Self-Driving Technology for Your Manufacturing Facility

Oct 05, 2017

On September 27, 2017, leading manufacturers from across North America joined us for a live webinar on the current state of material handling, the challenges associated with it, and how self-driving technology can help make significant gains in a manufacturing facility. The following serves as an introduction to the information presented during the webinar. 

Why the Material Handling Problem Is an Opportunity for Manufacturers

Inefficient material flow is a huge problem in manufacturing today but also presents a big opportunity for those manufacturers looking to make enormous improvements on the critical KPIs in their facility. Of all the changes and improvements that have happened in the past to improve the processes and operations of manufacturing, materials handling as a core competency has remained largely unchanged.

Though it is considered non-core, a recent university study found that up to 70% of the total cost of a good is made-up of material handling costs.

  • 25% of the work-force
  • 55% of the factory floor
  • 30-70% of the total cost of a good

Material Handling Challenges

As non-value-added work, material handling has been particularly hit with some of manufacturing’s biggest challenges:

  • Inconsistency,
  • Lack of predictability,
  • A constant battle of recruiting and retaining people to do these jobs, and,
  • Keeping those who are in material handling roles safe and productive.

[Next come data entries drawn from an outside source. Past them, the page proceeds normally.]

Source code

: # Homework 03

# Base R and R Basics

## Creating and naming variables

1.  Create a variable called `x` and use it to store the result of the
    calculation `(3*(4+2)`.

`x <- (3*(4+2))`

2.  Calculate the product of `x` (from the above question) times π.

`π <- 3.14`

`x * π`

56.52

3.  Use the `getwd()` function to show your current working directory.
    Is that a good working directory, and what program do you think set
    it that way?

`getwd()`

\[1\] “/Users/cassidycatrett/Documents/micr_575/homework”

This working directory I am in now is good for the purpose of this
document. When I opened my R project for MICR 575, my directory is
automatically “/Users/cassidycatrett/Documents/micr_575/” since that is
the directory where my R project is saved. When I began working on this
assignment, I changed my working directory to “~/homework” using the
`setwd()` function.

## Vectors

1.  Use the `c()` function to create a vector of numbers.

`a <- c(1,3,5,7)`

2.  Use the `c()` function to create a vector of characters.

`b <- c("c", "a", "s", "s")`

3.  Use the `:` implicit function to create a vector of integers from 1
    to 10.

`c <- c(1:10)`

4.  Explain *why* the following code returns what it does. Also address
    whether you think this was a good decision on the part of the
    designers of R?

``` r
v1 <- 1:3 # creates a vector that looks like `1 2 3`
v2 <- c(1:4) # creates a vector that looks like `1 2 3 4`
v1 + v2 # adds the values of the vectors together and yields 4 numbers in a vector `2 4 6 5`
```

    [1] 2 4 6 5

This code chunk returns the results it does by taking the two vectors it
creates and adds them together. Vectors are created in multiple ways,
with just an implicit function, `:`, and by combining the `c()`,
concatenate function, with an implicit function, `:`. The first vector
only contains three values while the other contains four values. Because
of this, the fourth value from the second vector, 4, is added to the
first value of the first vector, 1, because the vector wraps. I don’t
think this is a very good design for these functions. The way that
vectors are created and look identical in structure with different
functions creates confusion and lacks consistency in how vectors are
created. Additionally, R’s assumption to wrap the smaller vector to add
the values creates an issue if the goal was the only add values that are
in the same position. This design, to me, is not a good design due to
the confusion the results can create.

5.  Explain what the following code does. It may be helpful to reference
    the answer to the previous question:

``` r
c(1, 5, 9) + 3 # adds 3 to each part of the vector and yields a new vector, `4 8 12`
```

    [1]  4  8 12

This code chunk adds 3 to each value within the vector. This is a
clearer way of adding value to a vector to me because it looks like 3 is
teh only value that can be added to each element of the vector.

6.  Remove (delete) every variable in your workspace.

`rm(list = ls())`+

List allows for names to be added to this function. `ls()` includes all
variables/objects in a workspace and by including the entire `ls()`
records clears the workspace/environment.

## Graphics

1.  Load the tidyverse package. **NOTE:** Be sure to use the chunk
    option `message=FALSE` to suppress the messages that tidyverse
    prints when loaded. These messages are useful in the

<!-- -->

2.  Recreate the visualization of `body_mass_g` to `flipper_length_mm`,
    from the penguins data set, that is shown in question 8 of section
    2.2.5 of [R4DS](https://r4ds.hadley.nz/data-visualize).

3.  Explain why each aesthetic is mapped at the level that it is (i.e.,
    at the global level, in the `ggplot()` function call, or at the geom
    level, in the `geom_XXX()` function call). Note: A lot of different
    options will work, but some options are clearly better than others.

For years, continuous improvements through the lean methodology have helped manufacturers make incremental gains year over year. But as we enter a time of rapid acceleration in business, it has become necessary to take giant leaps forward rather than those small steps of yesterday.

Poll: “How do you move materials in your facility?”

The Unpredictability of Material Handling

As materials move unpredictably throughout a plant, controlling the costs becomes a problem. These costs, along with other metrics, are critical to the overall measures for the success of the business. Material movement connects processes and keeps production moving. And when production is able to continue moving, significant savings are made.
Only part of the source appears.